Using the entries below, show all lines with the string "repository".

··· Records for the task ···

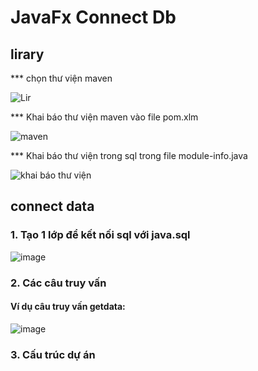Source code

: # JavaFx Connect Db
## lirary

*** chọn thư viện maven


![Lir](https://user-images.githubusercontent.com/88050477/173601639-5f538c1b-d2dc-4111-8025-8356a9e489f1.PNG)


*** Khai báo thư viện maven vào file pom.xlm


![maven](https://user-images.githubusercontent.com/88050477/173602127-5bbbb851-75b8-4aec-9f0c-9382e01a65bd.PNG)

*** Khai báo thư viện trong sql trong file module-info.java

![khai báo thư viện](https://user-images.githubusercontent.com/88050477/173602636-becbe049-00dc-4132-aebc-511060903ee6.PNG)

## connect data

### 1. Tạo 1 lớp để kết nối sql với java.sql

![image](https://user-images.githubusercontent.com/88050477/173603254-02bf3a7f-0748-4255-ab56-5495c0369c39.png)

### 2. Các câu truy vấn
#### Ví dụ câu truy vấn getdata:

![image](https://user-images.githubusercontent.com/88050477/173603895-ade12588-bf95-418b-a38a-ec93b78142c5.png)



### 3. Cấu trúc dự án 





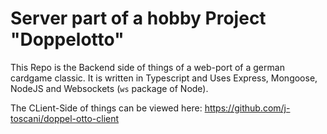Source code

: # Server part of a hobby Project "Doppelotto"

This Repo is the Backend side of things of a web-port of a german cardgame classic. It is written in Typescript and Uses Express, Mongoose, NodeJS and Websockets (`ws` package of Node).

The CLient-Side of things can be viewed here: https://github.com/j-toscani/doppel-otto-client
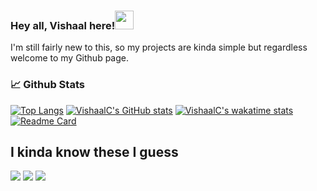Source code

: ### Hey all, Vishaal here!<img src="https://raw.githubusercontent.com/MartinHeinz/MartinHeinz/master/wave.gif" width="30px">

I'm still fairly new to this, so my projects are kinda simple but regardless welcome to my Github page.

### &#128200; Github Stats

[![Top Langs](https://github-readme-stats.vercel.app/api/top-langs/?username=VishaalC&hide=Tcl&layout=compact&theme=bear)](https://github.com/VishaalC/github-readme-stats)
[![VishaalC's GitHub stats](https://github-readme-stats.vercel.app/api?username=VishaalC&theme=bear)](https://github.com/VishaalC/github-readme-stats)
[![VishaalC's wakatime stats](https://github-readme-stats.vercel.app/api/wakatime?username=VishaalC&theme=bear)](https://github.com/VishaalC/github-readme-stats)
[![Readme Card](https://github-readme-stats.vercel.app/api/pin/?username=anuraghazra&repo=github-readme-stats&theme=bear)](https://github.com/anuraghazra/github-readme-stats)

## I kinda know these I guess
![](https://img.shields.io/badge/Code-Python-informational?style=for-the-badge&logo=appveyor&logo=<Python>&logoColor=#3776AB&color=2bbc8a)
![](https://img.shields.io/badge/Code-C-informational?style=for-the-badge&logo=appveyor&logo=<C>&logoColor=#3776AB&color=2bbc8a)
![](https://img.shields.io/badge/Code-C++-informational?style=for-the-badge&logo=appveyor&logo=C++>&logoColor=#3776AB&color=2bbc8a)

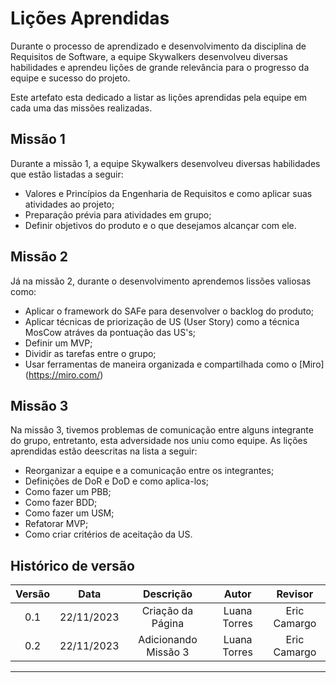 # Lições Aprendidas 

Durante o processo de aprendizado e desenvolvimento da disciplina de Requisitos de Software, a equipe Skywalkers desenvolveu diversas habilidades e aprendeu lições de grande relevância para o progresso da equipe e sucesso do projeto.

Este artefato esta dedicado a listar as lições aprendidas pela equipe em cada uma das missões realizadas.

## Missão 1

Durante a missão 1, a equipe Skywalkers desenvolveu diversas habilidades que estão listadas a seguir:

- Valores e Princípios da Engenharia de Requisitos e como aplicar suas atividades ao projeto;
- Preparação prévia para atividades em grupo;
- Definir objetivos do produto e o que desejamos alcançar com ele.


## Missão 2

Já na missão 2, durante o desenvolvimento aprendemos lissões valiosas como:

- Aplicar o framework do SAFe para desenvolver o backlog do produto;
- Aplicar técnicas de priorização de US (User Story) como a técnica MosCow atráves da pontuação das US's;
- Definir um MVP;
- Dividir as tarefas entre o grupo;
- Usar ferramentas de maneira organizada e compartilhada como o [Miro] (https://miro.com/)


## Missão 3

Na missão 3, tivemos problemas de comunicação entre alguns integrante do grupo, entretanto, esta adversidade nos uniu como equipe. As lições aprendidas estão deescritas na lista a seguir:

- Reorganizar a equipe e a comunicação entre os integrantes;
- Definições de DoR e DoD e como aplica-los;
- Como fazer um PBB;
- Como fazer BDD;
- Como fazer um USM;
- Refatorar MVP;
- Como criar critérios de aceitação da US.


## Histórico de versão

| Versão |    Data    |      Descrição       |  Autor  | Revisor |
| :----: | :--------: | :------------------: | :-----: | :-----: |
|  0.1   | 22/11/2023 |  Criação da Página   | Luana Torres |  Eric Camargo |
|  0.2   | 22/11/2023 | Adicionando Missão 3 | Luana Torres |  Eric Camargo |
---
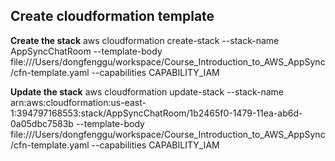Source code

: ## Create cloudformation template
**Create the stack**
aws cloudformation create-stack --stack-name AppSyncChatRoom --template-body file:///Users/dongfenggu/workspace/Course_Introduction_to_AWS_AppSync/cfn-template.yaml --capabilities CAPABILITY_IAM

**Update the stack**
aws cloudformation update-stack --stack-name arn:aws:cloudformation:us-east-1:394797168553:stack/AppSyncChatRoom/1b2465f0-1479-11ea-ab6d-0a05dbc7583b --template-body file:///Users/dongfenggu/workspace/Course_Introduction_to_AWS_AppSync/cfn-template.yaml --capabilities CAPABILITY_IAM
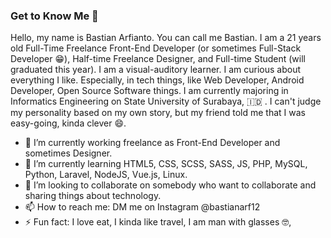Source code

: ### Get to Know Me 👋

   Hello, my name is Bastian Arfianto. You can call me Bastian.  I am a 21 years old Full-Time Freelance Front-End Developer (or sometimes Full-Stack Developer 😁), Half-time Freelance Designer, and Full-time Student (will graduated this year). I am a visual-auditory learner. I am curious about everything I like. Especially, in tech things, like Web Developer, Android Developer, Open Source Software things. I am currently majoring in Informatics Engineering on State University of Surabaya, 🇮🇩 . I can't judge my personality based on my own story, but my friend told me that I was easy-going, kinda clever 😄.   

- 🔭 I’m currently working freelance as Front-End Developer and sometimes Designer.
- 🌱 I’m currently learning HTML5, CSS, SCSS, SASS, JS, PHP, MySQL, Python, Laravel, NodeJS, Vue.js, Linux.
- 👯 I’m looking to collaborate on somebody who want to collaborate and sharing things about technology.
- 📫 How to reach me: DM me on Instagram @bastianarf12
- ⚡ Fun fact: I love eat, I kinda like travel, I am man with glasses 🤓, 
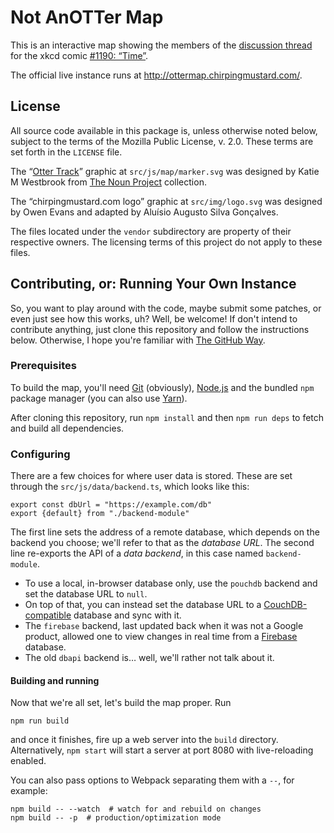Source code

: # Not AnOTTer Map

This is an interactive map showing the members of the [discussion thread][OTT] for the xkcd comic [#1190: “Time”][OTC].

The official live instance runs at http://ottermap.chirpingmustard.com/.


## License

All source code available in this package is, unless otherwise noted below, subject to the terms of the Mozilla Public License, v. 2.0.  These terms are set forth in the `LICENSE` file.

The “[Otter Track]” graphic at `src/js/map/marker.svg` was designed by Katie M Westbrook from [The Noun Project] collection.

The “chirpingmustard.com logo” graphic at `src/img/logo.svg` was designed by Owen Evans and adapted by Aluísio Augusto Silva Gonçalves.

The files located under the `vendor` subdirectory are property of their respective owners.  The licensing terms of this project do not apply to these files.


## Contributing, or: Running Your Own Instance

So, you want to play around with the code, maybe submit some patches, or even just see how this works, uh?  Well, be welcome!  If don't intend to contribute anything, just clone this repository and follow the instructions below.  Otherwise, I hope you're familiar with [The GitHub Way].

### Prerequisites

To build the map, you'll need [Git] (obviously), [Node.js] and the bundled `npm` package manager (you can also use [Yarn]).

After cloning this repository, run `npm install` and then `npm run deps` to fetch and build all dependencies.

### Configuring

There are a few choices for where user data is stored.  These are set through the `src/js/data/backend.ts`, which looks like this:

    export const dbUrl = "https://example.com/db"
    export {default} from "./backend-module"

The first line sets the address of a remote database, which depends on the backend you choose; we'll refer to that as the _database URL_.  The second line re-exports the API of a _data backend_, in this case named `backend-module`.

- To use a local, in-browser database only, use the `pouchdb` backend and set the database URL to `null`.
- On top of that, you can instead set the database URL to a [CouchDB-compatible][PouchDB/HTTP] database and sync with it.
- The `firebase` backend, last updated back when it was not a Google product, allowed one to view changes in real time from a [Firebase] database.
- The old `dbapi` backend is… well, we'll rather not talk about it.

#### Building and running

Now that we're all set, let's build the map proper.  Run

    npm run build

and once it finishes, fire up a web server into the `build` directory.  Alternatively, `npm start` will start a server at port 8080 with live-reloading enabled.

You can also pass options to Webpack separating them with a `--`, for example:

    npm build -- --watch  # watch for and rebuild on changes
    npm build -- -p  # production/optimization mode


[OTT]:               http://forums.xkcd.com/viewtopic.php?t=101043
[OTC]:               https://xkcd.com/1190/
[Otter Track]:       https://thenounproject.com/term/otter-track/3498/
[The Noun Project]:  https://thenounproject.com/
[The GitHub Way]:    https://help.github.com/articles/fork-a-repo
[Git]:               https://git-scm.com/
[Node.js]:           https://nodejs.org/
[Yarn]:              https://yarnpkg.com/
[PouchDB/HTTP]:      https://pouchdb.com/adapters.html#pouchdb_over_http
[Firebase]:          https://www.firebase.com/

···

# [Response box]
So, you want to play around with the code, maybe submit some patches, or even just see how this works, uh?  Well, be welcome!  If don't intend to contribute anything, just clone this repository and follow the instructions below.  Otherwise, I hope you're familiar with [The GitHub Way].
After cloning this repository, run `npm install` and then `npm run deps` to fetch and build all dependencies.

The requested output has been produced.